He will also issue an executive order directing the state Board of Elections to implement a campaign to educate the public on the changes and to help them obtain a photo ID before the 2014 election.

Because of Virginia’s history of racial discrimination, the U.S. Department of Justice will have to approve the proposal before it would become law in 2014.

Senate Bill 1256, sponsored by Sen. Mark D. Obenshain, R-Harrisonburg, also allows for a free photo ID for those who need a valid photo identification.

“This victory is a long time coming,” said Obenshain, who first introduced Photo ID legislation in 2005. “If we believe that our system of free and fair elections is important, then we need the process to be secure – and just as importantly, we need to instill confidence in the results,” he said.

Obenshain’s measure passed in the Virginia House of Delegates by a 65-34 vote on Feb. 20. Before reaching the House, the bill had advanced in the Senate 21-20, with Lt. Gov. Bill Bolling casting the tie-breaking vote.

Under the new law, Virginia would join a handful of states that have strict photo ID laws, including Georgia, Indiana, Kansas and Tennessee.
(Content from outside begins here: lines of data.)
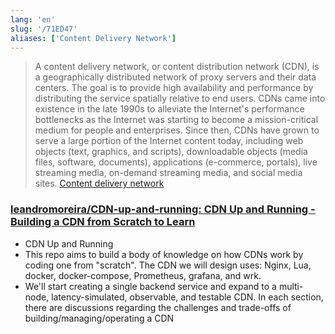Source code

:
 ```yaml
---
lang: 'en'
slug: '/71ED47'
aliases: ['Content Delivery Network']
---
```


> A content delivery network, or content distribution network (CDN), is a geographically distributed network of proxy servers and their data centers. The goal is to provide high availability and performance by distributing the service spatially relative to end users. CDNs came into existence in the late 1990s to alleviate the Internet's performance bottlenecks as the Internet was starting to become a mission-critical medium for people and enterprises. Since then, CDNs have grown to serve a large portion of the Internet content today, including web objects (text, graphics, and scripts), downloadable objects (media files, software, documents), applications (e-commerce, portals), live streaming media, on-demand streaming media, and social media sites. [Content delivery network](https://en.wikipedia.org/wiki/Content_delivery_network)

### [leandromoreira/CDN-up-and-running: CDN Up and Running - Building a CDN from Scratch to Learn](https://github.com/leandromoreira/cdn-up-and-running)

- CDN Up and Running
- This repo aims to build a body of knowledge on how CDNs work by coding one from "scratch". The CDN we will design uses: Nginx, Lua, docker, docker-compose, Prometheus, grafana, and wrk.
- We'll start creating a single backend service and expand to a multi-node, latency-simulated, observable, and testable CDN. In each section, there are discussions regarding the challenges and trade-offs of building/managing/operating a CDN
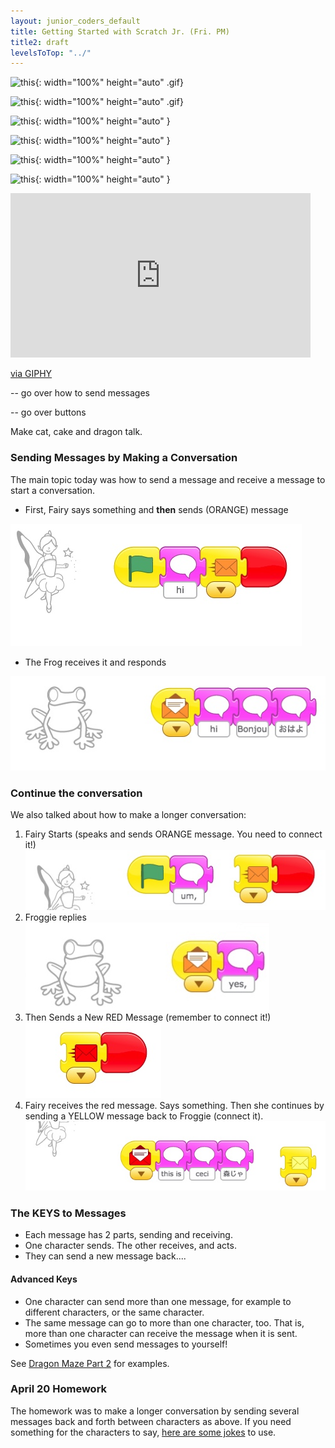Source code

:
 ```yaml
---
layout: junior_coders_default
title: Getting Started with Scratch Jr. (Fri. PM)
title2: draft
levelsToTop: "../"
---
```


![ this ](https://giphy.com/gifs/h5pP1wMLfQugZxf7Ny/html5){: width="100%" height="auto"  .gif}

![ this ](https://giphy.com/gifs/h5pP1wMLfQugZxf7Ny/){: width="100%" height="auto"  .gif}

![ this ](https://giphy.com/gifs/h5pP1wMLfQugZxf7Ny/html5){: width="100%" height="auto"  }

![ this ](https://giphy.com/gifs/h5pP1wMLfQugZxf7Ny/){: width="100%" height="auto"  }

![ this ](https://media.giphy.com/media/h5pP1wMLfQugZxf7Ny/giphy.gif){: width="100%" height="auto"  }

![ this ](https://media.giphy.com/media/h5pP1wMLfQugZxf7Ny/giphy.gif){: width="100%" height="auto"  }


<iframe src="https://giphy.com/embed/h5pP1wMLfQugZxf7Ny" width="480" height="263" frameBorder="0" class="giphy-embed" allowFullScreen></iframe><p><a href="https://giphy.com/gifs/dragon-maze-junior-coders-h5pP1wMLfQugZxf7Ny">via GIPHY</a></p>



-- go over how to send messages

-- go over buttons

Make cat, cake and dragon talk. 



### Sending Messages by Making a Conversation

The main topic today was how to send a message and receive a message to start a conversation.

-   First, Fairy says something and **then** sends (ORANGE) message

![Fairy Sends Message](images/2020-04-20/sendMessageFromFairy.jpg "Fairy Sends Message")

-   The Frog receives it and responds

![Frog Receives Message](images/2020-04-20/FrogReceivesMessageAndResponds.jpg "Frog Receives Message")

### Continue the conversation

We also talked about how to make a longer conversation:

1. Fairy Starts (speaks and sends ORANGE message. You need to connect it!)
   ![Um Froggie](images/2020-04-20/umFroggie.jpg "Um Froggie")
1. Froggie replies
   ![alt-text](images/2020-04-20/yesFairy.jpg "Hover text")
1. Then Sends a New RED Message (remember to connect it!)
   ![alt-text](images/2020-04-20/sendRedMessage.jpg "Hover text")
1. Fairy receives the red message. Says something. Then she continues by sending a YELLOW message back to Froggie (connect it).
   ![alt-text](images/2020-04-20/thisIsNotAForest.jpg "Hover text")

### The KEYS to Messages

-   Each message has 2 parts, sending and receiving.
-   One character sends. The other receives, and acts.
-   They can send a new message back....

#### Advanced Keys

-   One character can send more than one message, for example to different characters, or the same character.
-   The same message can go to more than one character, too. That is, more than one character can receive the message when it is sent.
-   Sometimes you even send messages to yourself!

See [Dragon Maze Part 2](../lessons/DragonMazePart2.html) for examples.

### April 20 Homework

The homework was to make a longer conversation by sending several messages back and forth between characters as above. If you need something for the characters to say, [here are some jokes](../lessons/JokesForBadJokes.html) to use.


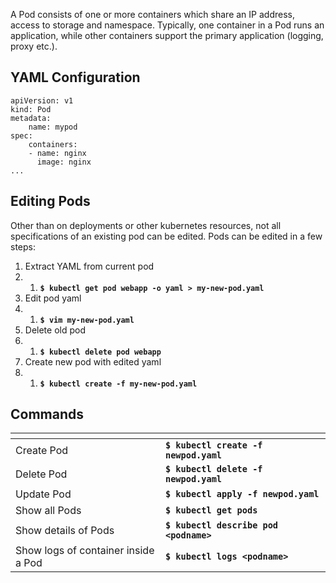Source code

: A Pod consists of one or more containers which share an IP address, access to storage and namespace. Typically, one container in a Pod runs an application, while other containers support the primary application (logging, proxy etc.).

## YAML Configuration

```
apiVersion: v1
kind: Pod
metadata:
    name: mypod
spec:
    containers:
    - name: nginx
      image: nginx
...
```

## Editing Pods

Other than on deployments or other kubernetes resources, not all specifications of an existing pod can be edited. Pods can be edited in a few steps:

1. Extract YAML from current pod
2.  1. **`$ kubectl get pod webapp -o yaml > my-new-pod.yaml`**
3. Edit pod yaml
4.  1. **`$ vim my-new-pod.yaml`**
5. Delete old pod
6.  1. **`$ kubectl delete pod webapp`**
7. Create new pod with edited yaml
8.  1. **`$ kubectl create -f my-new-pod.yaml`**

## Commands

<table data-header-hidden><thead><tr><th width="224"></th><th></th></tr></thead><tbody><tr><td>Create Pod</td><td><strong><code>$ kubectl create -f newpod.yaml</code></strong></td></tr><tr><td>Delete Pod</td><td><strong><code>$ kubectl delete -f newpod.yaml</code></strong></td></tr><tr><td>Update Pod</td><td><strong><code>$ kubectl apply -f newpod.yaml</code></strong></td></tr><tr><td>Show all Pods</td><td><strong><code>$ kubectl get pods</code></strong></td></tr><tr><td>Show details of Pods</td><td><strong><code>$ kubectl describe pod &#x3C;podname></code></strong></td></tr><tr><td>Show logs of container inside a Pod</td><td><strong><code>$ kubectl logs &#x3C;podname></code></strong></td></tr></tbody></table>
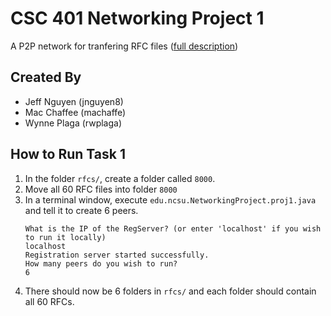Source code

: # CSC 401 Networking Project 1

A P2P network for tranfering RFC files ([full description](https://moodle-courses1819.wolfware.ncsu.edu/pluginfile.php/1154226/mod_assign/introattachment/0/proj1.pdf))

## Created By
* Jeff Nguyen (jnguyen8)
* Mac Chaffee (machaffe)
* Wynne Plaga (rwplaga)

## How to Run Task 1
1. In the folder `rfcs/`, create a folder called `8000`.
2. Move all 60 RFC files into folder `8000`
3. In a terminal window, execute `edu.ncsu.NetworkingProject.proj1.java` and tell it to create 6 peers.
   ```
   What is the IP of the RegServer? (or enter 'localhost' if you wish to run it locally)
   localhost
   Registration server started successfully.
   How many peers do you wish to run?
   6
   ```
4. There should now be 6 folders in `rfcs/` and each folder should contain all 60 RFCs.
Mississippi, Pennsylvania, Texas and Wisconsin have passed similar legislation that is pending.

Supporters said the change protects the integrity of elections but opponents contended it would make it harder for the elderly, poor and minorities to vote.

Claire G. Gastanaga, executive director of the American Civil Liberties Union of Virginia, said that the legislation has the potential to disenfranchise hundreds of thousands of eligible voters throughout the state.

“It will also impose new and unnecessary costs on taxpayers who will foot the bill for new equipment and personnel needed to make free photo IDs available to voters who don’t have one and extensive public education campaigns needed to address the confusion that will surely result from changing our ID requirements again,” Gastanaga said.

Ann Scholl, executive director with Progress VA, a nonprofit liberal civic organization, said it is “simply outrageous that conservative politicians are throwing up new barriers to the ballot box when the commonwealth already has voter ID law that was passed just last year and with a $2 million price tag.”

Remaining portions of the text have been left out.